YOUR GOAL:
Show every line below where "label" appears.

....

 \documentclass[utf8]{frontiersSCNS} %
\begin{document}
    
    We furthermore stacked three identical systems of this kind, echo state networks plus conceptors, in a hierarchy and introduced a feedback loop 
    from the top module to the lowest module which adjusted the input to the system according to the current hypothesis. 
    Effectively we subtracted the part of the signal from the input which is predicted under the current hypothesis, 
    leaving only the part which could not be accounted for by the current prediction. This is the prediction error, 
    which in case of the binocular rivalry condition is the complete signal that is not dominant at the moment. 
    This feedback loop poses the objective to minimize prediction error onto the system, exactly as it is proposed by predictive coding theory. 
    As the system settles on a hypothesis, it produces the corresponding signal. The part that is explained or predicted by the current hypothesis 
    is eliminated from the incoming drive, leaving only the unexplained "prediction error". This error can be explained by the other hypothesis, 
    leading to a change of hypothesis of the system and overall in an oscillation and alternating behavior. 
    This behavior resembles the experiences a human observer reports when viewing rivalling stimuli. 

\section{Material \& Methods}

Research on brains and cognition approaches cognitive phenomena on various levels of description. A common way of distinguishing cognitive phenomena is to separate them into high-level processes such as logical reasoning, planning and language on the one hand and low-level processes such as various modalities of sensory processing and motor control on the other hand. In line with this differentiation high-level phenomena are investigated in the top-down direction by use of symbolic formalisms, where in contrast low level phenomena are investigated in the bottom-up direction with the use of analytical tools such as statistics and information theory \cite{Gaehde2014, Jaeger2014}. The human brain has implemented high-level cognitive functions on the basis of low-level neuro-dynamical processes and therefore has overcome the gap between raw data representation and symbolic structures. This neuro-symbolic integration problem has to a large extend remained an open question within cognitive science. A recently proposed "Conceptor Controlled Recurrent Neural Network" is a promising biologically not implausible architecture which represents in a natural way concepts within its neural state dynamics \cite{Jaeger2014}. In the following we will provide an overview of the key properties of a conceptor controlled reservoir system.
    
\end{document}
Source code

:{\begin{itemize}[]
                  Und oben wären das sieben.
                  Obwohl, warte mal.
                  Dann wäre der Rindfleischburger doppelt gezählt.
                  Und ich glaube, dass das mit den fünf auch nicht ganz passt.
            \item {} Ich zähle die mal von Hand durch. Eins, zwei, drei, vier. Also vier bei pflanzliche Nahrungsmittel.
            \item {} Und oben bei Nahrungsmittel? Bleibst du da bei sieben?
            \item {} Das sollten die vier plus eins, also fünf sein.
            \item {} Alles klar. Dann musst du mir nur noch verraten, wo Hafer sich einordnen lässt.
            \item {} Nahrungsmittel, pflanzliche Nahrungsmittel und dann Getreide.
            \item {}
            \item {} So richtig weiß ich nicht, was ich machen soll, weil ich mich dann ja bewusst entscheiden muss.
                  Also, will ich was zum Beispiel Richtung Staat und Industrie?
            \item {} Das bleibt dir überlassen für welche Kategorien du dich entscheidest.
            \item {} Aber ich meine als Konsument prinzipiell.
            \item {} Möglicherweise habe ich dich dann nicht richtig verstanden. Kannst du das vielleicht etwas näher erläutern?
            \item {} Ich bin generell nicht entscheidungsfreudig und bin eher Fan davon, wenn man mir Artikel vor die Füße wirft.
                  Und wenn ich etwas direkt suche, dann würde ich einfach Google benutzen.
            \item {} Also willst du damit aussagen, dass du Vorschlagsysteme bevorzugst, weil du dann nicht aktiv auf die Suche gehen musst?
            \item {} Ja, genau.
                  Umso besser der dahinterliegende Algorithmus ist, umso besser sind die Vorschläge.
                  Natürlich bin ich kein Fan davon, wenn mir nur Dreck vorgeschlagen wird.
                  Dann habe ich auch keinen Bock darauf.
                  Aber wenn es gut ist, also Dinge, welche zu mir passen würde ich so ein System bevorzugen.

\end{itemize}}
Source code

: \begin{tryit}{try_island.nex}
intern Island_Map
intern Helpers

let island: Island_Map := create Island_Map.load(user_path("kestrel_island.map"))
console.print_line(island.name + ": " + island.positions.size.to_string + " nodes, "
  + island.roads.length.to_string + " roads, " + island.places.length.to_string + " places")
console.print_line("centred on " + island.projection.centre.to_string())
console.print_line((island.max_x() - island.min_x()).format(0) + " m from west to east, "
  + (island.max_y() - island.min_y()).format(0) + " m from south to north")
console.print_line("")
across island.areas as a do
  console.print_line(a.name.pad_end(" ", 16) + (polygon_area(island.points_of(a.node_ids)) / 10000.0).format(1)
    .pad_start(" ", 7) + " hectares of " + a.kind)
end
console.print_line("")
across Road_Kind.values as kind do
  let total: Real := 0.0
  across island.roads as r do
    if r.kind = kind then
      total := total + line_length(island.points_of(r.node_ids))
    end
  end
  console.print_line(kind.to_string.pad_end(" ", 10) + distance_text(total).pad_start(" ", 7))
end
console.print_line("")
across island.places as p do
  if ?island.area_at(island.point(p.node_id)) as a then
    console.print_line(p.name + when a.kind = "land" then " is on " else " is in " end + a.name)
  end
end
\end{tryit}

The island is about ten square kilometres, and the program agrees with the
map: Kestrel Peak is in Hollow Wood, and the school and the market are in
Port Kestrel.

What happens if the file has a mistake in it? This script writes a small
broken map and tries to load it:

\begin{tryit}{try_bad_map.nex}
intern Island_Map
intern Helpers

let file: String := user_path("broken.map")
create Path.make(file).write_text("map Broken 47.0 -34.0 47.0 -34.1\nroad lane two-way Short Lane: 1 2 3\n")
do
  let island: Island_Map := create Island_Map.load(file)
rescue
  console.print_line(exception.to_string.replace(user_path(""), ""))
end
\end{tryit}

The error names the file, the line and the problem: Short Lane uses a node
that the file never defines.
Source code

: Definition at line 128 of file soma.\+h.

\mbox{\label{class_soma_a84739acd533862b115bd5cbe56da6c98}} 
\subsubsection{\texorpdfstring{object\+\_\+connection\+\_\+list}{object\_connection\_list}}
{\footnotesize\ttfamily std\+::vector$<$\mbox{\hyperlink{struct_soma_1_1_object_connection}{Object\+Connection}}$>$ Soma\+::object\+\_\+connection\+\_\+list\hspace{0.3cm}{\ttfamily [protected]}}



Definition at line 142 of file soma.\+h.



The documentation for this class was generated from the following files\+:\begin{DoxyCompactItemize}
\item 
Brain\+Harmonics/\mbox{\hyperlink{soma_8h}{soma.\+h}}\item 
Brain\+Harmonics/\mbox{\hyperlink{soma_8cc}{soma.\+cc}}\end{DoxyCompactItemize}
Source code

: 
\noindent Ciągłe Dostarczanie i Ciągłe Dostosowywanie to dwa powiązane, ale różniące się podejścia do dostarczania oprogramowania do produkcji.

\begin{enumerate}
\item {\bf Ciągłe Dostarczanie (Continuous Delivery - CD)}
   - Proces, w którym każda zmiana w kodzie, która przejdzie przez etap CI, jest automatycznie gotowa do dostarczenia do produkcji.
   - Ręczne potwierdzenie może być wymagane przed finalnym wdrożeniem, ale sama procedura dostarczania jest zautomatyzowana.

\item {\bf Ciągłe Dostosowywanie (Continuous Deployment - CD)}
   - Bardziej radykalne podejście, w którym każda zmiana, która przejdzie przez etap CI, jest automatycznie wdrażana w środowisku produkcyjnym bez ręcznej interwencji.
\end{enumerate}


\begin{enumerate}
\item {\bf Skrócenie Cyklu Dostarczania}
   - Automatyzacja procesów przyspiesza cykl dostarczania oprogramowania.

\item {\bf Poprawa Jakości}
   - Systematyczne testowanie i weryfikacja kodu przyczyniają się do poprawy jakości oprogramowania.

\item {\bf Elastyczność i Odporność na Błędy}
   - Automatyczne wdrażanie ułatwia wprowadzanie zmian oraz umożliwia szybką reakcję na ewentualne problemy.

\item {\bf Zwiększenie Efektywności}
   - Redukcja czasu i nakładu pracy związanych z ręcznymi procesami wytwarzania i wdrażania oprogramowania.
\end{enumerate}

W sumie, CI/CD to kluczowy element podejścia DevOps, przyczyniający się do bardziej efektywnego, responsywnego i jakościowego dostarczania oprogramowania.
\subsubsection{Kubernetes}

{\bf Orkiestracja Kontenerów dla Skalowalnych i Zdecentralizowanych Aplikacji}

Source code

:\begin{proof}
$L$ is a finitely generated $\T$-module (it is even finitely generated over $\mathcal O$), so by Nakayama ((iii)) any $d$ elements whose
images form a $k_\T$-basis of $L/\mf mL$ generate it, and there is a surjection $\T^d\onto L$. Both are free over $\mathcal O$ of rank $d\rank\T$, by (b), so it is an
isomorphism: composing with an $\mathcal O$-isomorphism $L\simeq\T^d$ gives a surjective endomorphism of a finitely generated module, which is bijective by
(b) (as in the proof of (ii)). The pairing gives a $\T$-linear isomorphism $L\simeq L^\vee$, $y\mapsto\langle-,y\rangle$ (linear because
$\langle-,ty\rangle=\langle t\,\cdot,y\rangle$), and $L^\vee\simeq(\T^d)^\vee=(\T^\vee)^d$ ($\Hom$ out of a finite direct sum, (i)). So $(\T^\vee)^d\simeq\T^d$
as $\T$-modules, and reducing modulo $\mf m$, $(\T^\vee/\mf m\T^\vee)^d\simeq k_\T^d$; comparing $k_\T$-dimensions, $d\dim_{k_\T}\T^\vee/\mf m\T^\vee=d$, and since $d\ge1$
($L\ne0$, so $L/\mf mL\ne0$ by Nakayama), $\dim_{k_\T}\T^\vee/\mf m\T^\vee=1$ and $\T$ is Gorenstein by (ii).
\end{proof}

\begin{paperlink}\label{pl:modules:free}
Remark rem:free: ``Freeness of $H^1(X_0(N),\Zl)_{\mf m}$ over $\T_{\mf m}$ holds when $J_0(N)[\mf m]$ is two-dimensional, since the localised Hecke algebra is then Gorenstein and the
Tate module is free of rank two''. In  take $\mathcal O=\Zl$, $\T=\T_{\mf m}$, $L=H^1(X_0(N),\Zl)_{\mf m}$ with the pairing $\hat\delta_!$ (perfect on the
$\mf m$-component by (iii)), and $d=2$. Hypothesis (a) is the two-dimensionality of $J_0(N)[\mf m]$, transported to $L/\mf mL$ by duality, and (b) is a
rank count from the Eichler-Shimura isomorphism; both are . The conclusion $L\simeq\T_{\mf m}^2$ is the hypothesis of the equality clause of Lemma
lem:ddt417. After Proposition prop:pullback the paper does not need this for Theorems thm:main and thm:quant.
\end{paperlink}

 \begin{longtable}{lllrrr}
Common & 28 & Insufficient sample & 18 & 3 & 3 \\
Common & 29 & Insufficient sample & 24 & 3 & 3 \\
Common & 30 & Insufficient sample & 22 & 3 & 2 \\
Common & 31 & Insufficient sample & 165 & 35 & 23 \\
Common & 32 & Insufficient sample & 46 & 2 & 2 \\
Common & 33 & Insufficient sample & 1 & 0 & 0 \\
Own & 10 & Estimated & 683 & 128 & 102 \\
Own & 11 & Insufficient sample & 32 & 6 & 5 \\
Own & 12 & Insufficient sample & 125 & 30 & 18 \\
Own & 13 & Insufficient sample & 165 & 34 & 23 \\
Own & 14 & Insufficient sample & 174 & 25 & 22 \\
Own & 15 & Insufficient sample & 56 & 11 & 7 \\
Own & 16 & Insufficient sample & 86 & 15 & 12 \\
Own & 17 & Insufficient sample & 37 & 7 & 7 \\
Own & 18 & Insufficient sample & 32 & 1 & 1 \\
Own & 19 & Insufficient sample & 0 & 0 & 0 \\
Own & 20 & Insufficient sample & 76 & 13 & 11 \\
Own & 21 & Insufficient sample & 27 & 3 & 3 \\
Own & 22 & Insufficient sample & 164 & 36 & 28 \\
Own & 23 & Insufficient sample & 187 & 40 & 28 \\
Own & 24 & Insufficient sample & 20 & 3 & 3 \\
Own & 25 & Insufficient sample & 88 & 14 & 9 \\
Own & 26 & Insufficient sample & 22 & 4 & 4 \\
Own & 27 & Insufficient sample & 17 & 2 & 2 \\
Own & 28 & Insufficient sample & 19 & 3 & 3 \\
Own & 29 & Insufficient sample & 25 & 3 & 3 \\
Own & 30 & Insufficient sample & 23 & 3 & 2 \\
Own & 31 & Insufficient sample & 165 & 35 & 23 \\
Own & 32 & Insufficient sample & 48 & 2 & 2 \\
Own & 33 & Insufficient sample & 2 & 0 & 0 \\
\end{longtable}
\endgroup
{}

....

RESULT OF THIS TASK:
\mbox{\label{class_soma_a84739acd533862b115bd5cbe56da6c98}} 
\begin{paperlink}\label{pl:modules:free}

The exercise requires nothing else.